== EXERCISE OBJECTIVE ==
Print out all the records, word for word.

== DATASET RECORDS ==
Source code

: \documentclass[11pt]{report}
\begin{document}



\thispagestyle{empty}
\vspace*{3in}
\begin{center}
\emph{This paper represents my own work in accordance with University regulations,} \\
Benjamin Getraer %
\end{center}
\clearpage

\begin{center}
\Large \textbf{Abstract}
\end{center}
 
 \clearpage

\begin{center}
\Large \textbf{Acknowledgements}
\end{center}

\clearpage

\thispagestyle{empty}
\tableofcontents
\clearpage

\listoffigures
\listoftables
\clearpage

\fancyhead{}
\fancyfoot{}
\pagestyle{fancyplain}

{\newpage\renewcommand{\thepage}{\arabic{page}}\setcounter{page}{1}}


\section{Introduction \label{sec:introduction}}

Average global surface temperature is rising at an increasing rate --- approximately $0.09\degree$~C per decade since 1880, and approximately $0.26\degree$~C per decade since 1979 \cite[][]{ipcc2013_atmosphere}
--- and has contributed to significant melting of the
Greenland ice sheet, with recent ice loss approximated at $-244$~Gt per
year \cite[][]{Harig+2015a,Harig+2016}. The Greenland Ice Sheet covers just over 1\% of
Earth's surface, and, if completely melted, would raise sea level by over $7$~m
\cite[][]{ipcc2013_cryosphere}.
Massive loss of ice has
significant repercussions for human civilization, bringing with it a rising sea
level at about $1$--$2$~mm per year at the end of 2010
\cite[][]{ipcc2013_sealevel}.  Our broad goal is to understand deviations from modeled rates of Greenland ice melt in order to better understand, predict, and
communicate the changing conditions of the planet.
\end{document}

== YOUR SOLUTION ==
Source code

: \documentclass[11pt]{report}
\begin{document}



\thispagestyle{empty}
\vspace*{3in}
\begin{center}
\emph{This paper represents my own work in accordance with University regulations,} \\
Benjamin Getraer %
\end{center}
\clearpage

\begin{center}
\Large \textbf{Abstract}
\end{center}
 
 \clearpage

\begin{center}
\Large \textbf{Acknowledgements}
\end{center}

\clearpage

\thispagestyle{empty}
\tableofcontents
\clearpage

\listoffigures
\listoftables
\clearpage

\fancyhead{}
\fancyfoot{}
\pagestyle{fancyplain}

{\newpage\renewcommand{\thepage}{\arabic{page}}\setcounter{page}{1}}


\section{Introduction \label{sec:introduction}}

Average global surface temperature is rising at an increasing rate --- approximately $0.09\degree$~C per decade since 1880, and approximately $0.26\degree$~C per decade since 1979 \cite[][]{ipcc2013_atmosphere}
--- and has contributed to significant melting of the
Greenland ice sheet, with recent ice loss approximated at $-244$~Gt per
year \cite[][]{Harig+2015a,Harig+2016}. The Greenland Ice Sheet covers just over 1\% of
Earth's surface, and, if completely melted, would raise sea level by over $7$~m
\cite[][]{ipcc2013_cryosphere}.
Massive loss of ice has
significant repercussions for human civilization, bringing with it a rising sea
level at about $1$--$2$~mm per year at the end of 2010
\cite[][]{ipcc2013_sealevel}.  Our broad goal is to understand deviations from modeled rates of Greenland ice melt in order to better understand, predict, and
communicate the changing conditions of the planet.
\end{document}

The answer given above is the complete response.